Nick Crispini: Career Profile

By Peter Ruddick

- Last updated on GMT

Related tags Theo randall

Nick Crispini, first-time restaurateur and owner of Italian eatery Antico Restaurant & Bar
Nick Crispini, first-time restaurateur and owner of Italian eatery Antico Restaurant & Bar
Born into a restaurateur family with an Italian father, Nick Crispini could have begun a hospitality career from a young age but instead chose to train and set up a company as a web developer before trying DJ-ing and even modelling until he founded Antico Restaurant & Bar earlier this year.

After turning his back on digital media, 31-year-old Crispini embarked on commercial cookery training before working under Theo Randall and front of house hosting events for Elton John among others.

When he felt ready and with financing secured, Crispini launched the 70-cover Italian restaurant and 60-cover bar on Bermondsey Street but the owner has ambitions on a second site possibly focussing on just pasta or Gelato.

How I got to where I am now:

My parents are restaurateurs so I grew up with it and was working from the age of eleven in the restaurant but like many kids I didn’t want to follow in my parent’s footsteps – I was very lucky that I had the opportunity to do whatever I wanted to.

I went down a design route and headed to art college where I got into computer graphics on a digital media degree. From there I was involved with websites, programming, and interactivity and took to it very well. After I graduated things were difficult in the industry because it was just after the dot-com bubble burst so I set up my own company with a friend doing websites and making online games.

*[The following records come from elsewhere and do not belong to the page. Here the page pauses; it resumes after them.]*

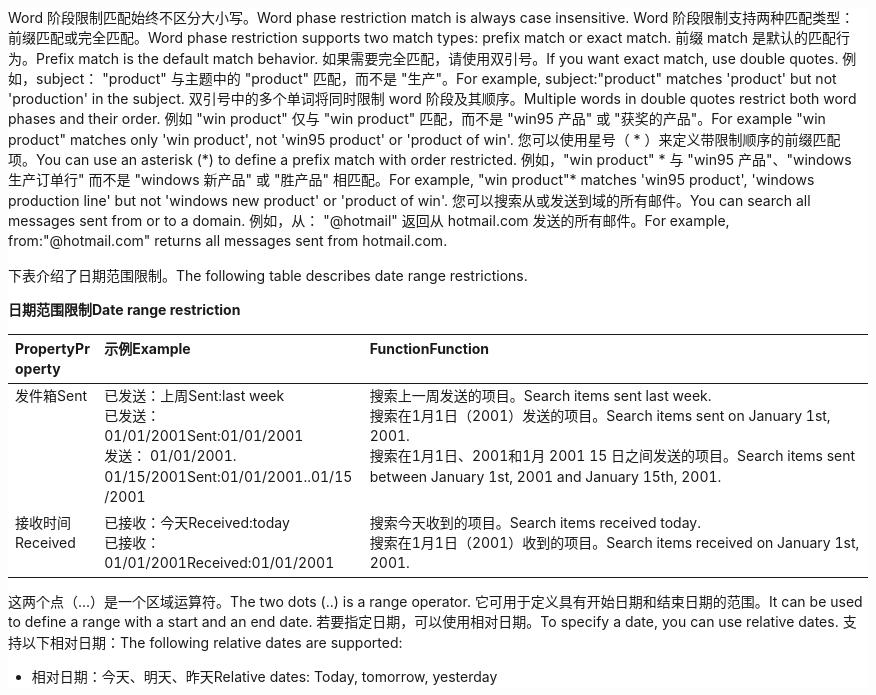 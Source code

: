 <span data-ttu-id="f6fcb-174">Word 阶段限制匹配始终不区分大小写。</span><span class="sxs-lookup"><span data-stu-id="f6fcb-174">Word phase restriction match is always case insensitive.</span></span> <span data-ttu-id="f6fcb-175">Word 阶段限制支持两种匹配类型：前缀匹配或完全匹配。</span><span class="sxs-lookup"><span data-stu-id="f6fcb-175">Word phase restriction supports two match types: prefix match or exact match.</span></span> <span data-ttu-id="f6fcb-176">前缀 match 是默认的匹配行为。</span><span class="sxs-lookup"><span data-stu-id="f6fcb-176">Prefix match is the default match behavior.</span></span> <span data-ttu-id="f6fcb-177">如果需要完全匹配，请使用双引号。</span><span class="sxs-lookup"><span data-stu-id="f6fcb-177">If you want exact match, use double quotes.</span></span> <span data-ttu-id="f6fcb-178">例如，subject： "product" 与主题中的 "product" 匹配，而不是 "生产"。</span><span class="sxs-lookup"><span data-stu-id="f6fcb-178">For example, subject:"product" matches 'product' but not 'production' in the subject.</span></span> <span data-ttu-id="f6fcb-179">双引号中的多个单词将同时限制 word 阶段及其顺序。</span><span class="sxs-lookup"><span data-stu-id="f6fcb-179">Multiple words in double quotes restrict both word phases and their order.</span></span> <span data-ttu-id="f6fcb-180">例如 "win product" 仅与 "win product" 匹配，而不是 "win95 产品" 或 "获奖的产品"。</span><span class="sxs-lookup"><span data-stu-id="f6fcb-180">For example "win product" matches only 'win product', not 'win95 product' or 'product of win'.</span></span> <span data-ttu-id="f6fcb-181">您可以使用星号（ \* ）来定义带限制顺序的前缀匹配项。</span><span class="sxs-lookup"><span data-stu-id="f6fcb-181">You can use an asterisk (\*) to define a prefix match with order restricted.</span></span> <span data-ttu-id="f6fcb-182">例如，"win product" \* 与 "win95 产品"、"windows 生产订单行" 而不是 "windows 新产品" 或 "胜产品" 相匹配。</span><span class="sxs-lookup"><span data-stu-id="f6fcb-182">For example, "win product"\* matches 'win95 product', 'windows production line' but not 'windows new product' or 'product of win'.</span></span> <span data-ttu-id="f6fcb-183">您可以搜索从或发送到域的所有邮件。</span><span class="sxs-lookup"><span data-stu-id="f6fcb-183">You can search all messages sent from or to a domain.</span></span> <span data-ttu-id="f6fcb-184">例如，从： "@hotmail" 返回从 hotmail.com 发送的所有邮件。</span><span class="sxs-lookup"><span data-stu-id="f6fcb-184">For example, from:"@hotmail.com" returns all messages sent from hotmail.com.</span></span>
  
<span data-ttu-id="f6fcb-185">下表介绍了日期范围限制。</span><span class="sxs-lookup"><span data-stu-id="f6fcb-185">The following table describes date range restrictions.</span></span>
  
<span data-ttu-id="f6fcb-186">**日期范围限制**</span><span class="sxs-lookup"><span data-stu-id="f6fcb-186">**Date range restriction**</span></span>

|<span data-ttu-id="f6fcb-187">**Property**</span><span class="sxs-lookup"><span data-stu-id="f6fcb-187">**Property**</span></span>|<span data-ttu-id="f6fcb-188">**示例**</span><span class="sxs-lookup"><span data-stu-id="f6fcb-188">**Example**</span></span>|<span data-ttu-id="f6fcb-189">**Function**</span><span class="sxs-lookup"><span data-stu-id="f6fcb-189">**Function**</span></span>|
|:-----|:-----|:-----|
|<span data-ttu-id="f6fcb-190">发件箱</span><span class="sxs-lookup"><span data-stu-id="f6fcb-190">Sent</span></span>  <br/> |<span data-ttu-id="f6fcb-191">已发送：上周</span><span class="sxs-lookup"><span data-stu-id="f6fcb-191">Sent:last week</span></span>  <br/> <span data-ttu-id="f6fcb-192">已发送： 01/01/2001</span><span class="sxs-lookup"><span data-stu-id="f6fcb-192">Sent:01/01/2001</span></span>  <br/> <span data-ttu-id="f6fcb-193">发送： 01/01/2001. 01/15/2001</span><span class="sxs-lookup"><span data-stu-id="f6fcb-193">Sent:01/01/2001..01/15/2001</span></span>  <br/> |<span data-ttu-id="f6fcb-194">搜索上一周发送的项目。</span><span class="sxs-lookup"><span data-stu-id="f6fcb-194">Search items sent last week.</span></span>  <br/> <span data-ttu-id="f6fcb-195">搜索在1月1日（2001）发送的项目。</span><span class="sxs-lookup"><span data-stu-id="f6fcb-195">Search items sent on January 1st, 2001.</span></span>  <br/> <span data-ttu-id="f6fcb-196">搜索在1月1日、2001和1月 2001 15 日之间发送的项目。</span><span class="sxs-lookup"><span data-stu-id="f6fcb-196">Search items sent between January 1st, 2001 and January 15th, 2001.</span></span>  <br/> |
|<span data-ttu-id="f6fcb-197">接收时间</span><span class="sxs-lookup"><span data-stu-id="f6fcb-197">Received</span></span>  <br/> |<span data-ttu-id="f6fcb-198">已接收：今天</span><span class="sxs-lookup"><span data-stu-id="f6fcb-198">Received:today</span></span>  <br/> <span data-ttu-id="f6fcb-199">已接收： 01/01/2001</span><span class="sxs-lookup"><span data-stu-id="f6fcb-199">Received:01/01/2001</span></span>  <br/> |<span data-ttu-id="f6fcb-200">搜索今天收到的项目。</span><span class="sxs-lookup"><span data-stu-id="f6fcb-200">Search items received today.</span></span>  <br/> <span data-ttu-id="f6fcb-201">搜索在1月1日（2001）收到的项目。</span><span class="sxs-lookup"><span data-stu-id="f6fcb-201">Search items received on January 1st, 2001.</span></span>  <br/> |
   
<span data-ttu-id="f6fcb-202">这两个点（...）是一个区域运算符。</span><span class="sxs-lookup"><span data-stu-id="f6fcb-202">The two dots (..) is a range operator.</span></span> <span data-ttu-id="f6fcb-203">它可用于定义具有开始日期和结束日期的范围。</span><span class="sxs-lookup"><span data-stu-id="f6fcb-203">It can be used to define a range with a start and an end date.</span></span> <span data-ttu-id="f6fcb-204">若要指定日期，可以使用相对日期。</span><span class="sxs-lookup"><span data-stu-id="f6fcb-204">To specify a date, you can use relative dates.</span></span> <span data-ttu-id="f6fcb-205">支持以下相对日期：</span><span class="sxs-lookup"><span data-stu-id="f6fcb-205">The following relative dates are supported:</span></span>
  
- <span data-ttu-id="f6fcb-206">相对日期：今天、明天、昨天</span><span class="sxs-lookup"><span data-stu-id="f6fcb-206">Relative dates: Today, tomorrow, yesterday</span></span>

I secured Waitrose as a client and found their perspective on food very interesting and impressive - in short in my 20s I got a buzz out of going to restaurants. I naturally gravitated towards them and got more and more into food before I realised it was actually my long-term future and I had to stop talking about it and put my money where my mouth was.

It has been a three-year journey – my father taught me how to cook but not commercially so I decided to take a Leiths Cooking School course.

I really wanted to work for Theo Randall at the InterContinental London Park Lane so I targeted him and worked my way up. I also worked in events and for various places to learn about front of house and I have gained so much invaluable knowledge.

When we found the site I still didn’t feel like I was totally ready but once you have the location all the wheels go into motion. 

You have loads of ideas and ambition but it is not until you actually do it you realise what you are good at and what your customers like. We don’t do anything wildly unique; we just try and do what we do well. Our concept is my ideal dining experience – it is casual, comfortable and buzzy but it is good quality.

I like using the location and the site as an inspiration. Rather than taking a concept to fit a venue – I prefer to do it the other way. When you think of all the ideas and opportunities it can get really exciting but I have to keep my feet firmly on the ground.

How I define Italian cuisine is it is all about simplicity and using quality ingredients – raw materials shine through with a bit of skill from chefs. I wouldn’t say we were 100 per cent authentic but that is how things naturally evolve. Some of the things we do are perhaps not what my father used to eat but he didn’t have the access to the same sort of ingredients.

My greatest achievement:

Opening Antico without a doubt!

My biggest challenge:

Opening Antico without a doubt!

I often look back and think ‘I employ 22 people and I am responsible for them’ and that amount of responsibility is crazy. I wake up every day worrying about whether we are going to have enough customers or if we are doing things right to pay the bills. Every day something happens – whether it is a member of staff, a customer or a piece of equipment breaking down.

The reason I, and a lot of other restaurateurs, do it is there is absolutely nothing more satisfying than having a room full of diners enjoying themselves. All the hardship and the difficulties are worth it.

If I wasn’t working in hospitality:

I would probably be doing I.T. working for a big agency – I always wish I had done that rather than working for myself.

What I used to do was create solutions to problems and I really enjoyed coming up with innovative ideas. I felt I was quite good at it but in the end I had a bigger calling.

My advice to budding restaurateurs:

Follow what you believe.

What I have learnt is everybody has an opinion and you are always doing something wrong but whenever I have listened to someone I have regretted it and whenever I stuck to my guns it worked out.

You are the only one that has the overall picture but you really need determination and the ability to try and think beyond the bad times.